PAPON AUX POLICIERS LE 17 OCTOBRE 1961 : «VOUS SEREZ COUVERTS»
L’éditorialiste du Monde prend une plume acerbe en s’étonnant que la hiérarchie «couvre» les mauvais comportements, rappelant la répression du 17 octobre 1961, que le plus haut sommet de l’Etat a recouvert de silence pesant : «L’histoire le montre : le comportement des policiers dépend largement des ordres qui leur sont donnés, de la fermeté des rappels aux procédures et au droit, de l’impunité promise ou non. ‘‘Vous serez couverts’’, déclarait aux policiers parisiens le préfet Maurice Papon quelques jours avant le massacre de manifestants algériens le 17 octobre 1961 (…) Lundi, à Paris, dans un tout autre contexte, c’est un commissaire divisionnaire, haut gradé de la brigade anticriminalité de Seine-Saint-Denis, qui fait un croche-pied à un manifestant. C’est le préfet Lallement qui couvre une opération où des hommes entraînés pour courir après des délinquants sont chargés d’évacuer des migrants installés dans des tentes et au cours de laquelle un journaliste est molesté».
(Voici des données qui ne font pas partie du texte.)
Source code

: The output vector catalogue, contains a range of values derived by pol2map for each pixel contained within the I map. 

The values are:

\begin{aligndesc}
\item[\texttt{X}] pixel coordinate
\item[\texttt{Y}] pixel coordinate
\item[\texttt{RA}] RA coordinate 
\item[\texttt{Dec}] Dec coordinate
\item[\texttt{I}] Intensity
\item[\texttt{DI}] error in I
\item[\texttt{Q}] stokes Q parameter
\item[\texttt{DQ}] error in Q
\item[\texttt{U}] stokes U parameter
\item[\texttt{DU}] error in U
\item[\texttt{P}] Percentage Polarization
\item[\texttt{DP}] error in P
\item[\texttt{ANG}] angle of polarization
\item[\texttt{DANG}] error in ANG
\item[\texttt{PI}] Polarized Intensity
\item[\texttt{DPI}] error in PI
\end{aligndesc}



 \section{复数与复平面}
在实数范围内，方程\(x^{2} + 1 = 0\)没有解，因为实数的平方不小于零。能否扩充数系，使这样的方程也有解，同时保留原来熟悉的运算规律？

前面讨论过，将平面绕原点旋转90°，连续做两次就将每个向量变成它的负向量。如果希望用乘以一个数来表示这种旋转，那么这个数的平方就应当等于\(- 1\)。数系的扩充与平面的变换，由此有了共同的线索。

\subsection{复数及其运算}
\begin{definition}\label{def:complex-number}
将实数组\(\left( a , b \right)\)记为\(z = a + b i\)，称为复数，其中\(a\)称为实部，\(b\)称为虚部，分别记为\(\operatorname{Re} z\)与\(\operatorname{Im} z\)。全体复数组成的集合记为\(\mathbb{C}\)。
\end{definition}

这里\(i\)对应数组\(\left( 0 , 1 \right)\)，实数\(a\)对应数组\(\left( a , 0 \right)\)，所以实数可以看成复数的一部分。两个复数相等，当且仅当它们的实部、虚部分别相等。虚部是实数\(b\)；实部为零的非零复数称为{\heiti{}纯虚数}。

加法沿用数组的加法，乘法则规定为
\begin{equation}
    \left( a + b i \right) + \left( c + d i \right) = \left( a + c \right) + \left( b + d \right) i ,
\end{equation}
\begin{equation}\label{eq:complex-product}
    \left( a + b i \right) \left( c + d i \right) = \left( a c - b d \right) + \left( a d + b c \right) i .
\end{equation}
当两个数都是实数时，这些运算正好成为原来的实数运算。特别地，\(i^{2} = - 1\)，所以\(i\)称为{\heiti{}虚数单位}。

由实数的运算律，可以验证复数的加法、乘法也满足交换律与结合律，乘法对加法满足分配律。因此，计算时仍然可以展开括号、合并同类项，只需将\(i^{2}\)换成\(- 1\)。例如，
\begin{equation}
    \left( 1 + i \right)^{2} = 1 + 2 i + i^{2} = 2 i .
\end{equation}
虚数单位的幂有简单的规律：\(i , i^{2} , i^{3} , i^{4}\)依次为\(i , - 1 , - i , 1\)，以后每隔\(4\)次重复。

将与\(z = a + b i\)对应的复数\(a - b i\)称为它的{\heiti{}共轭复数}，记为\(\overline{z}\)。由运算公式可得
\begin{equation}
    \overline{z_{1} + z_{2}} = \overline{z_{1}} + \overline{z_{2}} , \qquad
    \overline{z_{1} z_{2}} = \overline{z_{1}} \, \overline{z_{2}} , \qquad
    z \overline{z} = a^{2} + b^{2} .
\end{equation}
Hélas, estime Le Monde, «la police, dont M. Darmanin s’affirme fièrement le patron, ne peut évidemment pas être jugée globalement à l’aune des faits qui déconsidèrent certains de ses membres. Ceux-là semblent en roue libre, livrés aux démons d’une violence sans garde-fous et d’un racisme débridé, signant des PV mensongers, ignorant qu’ils sont filmés et se croyant ‘‘couverts’’».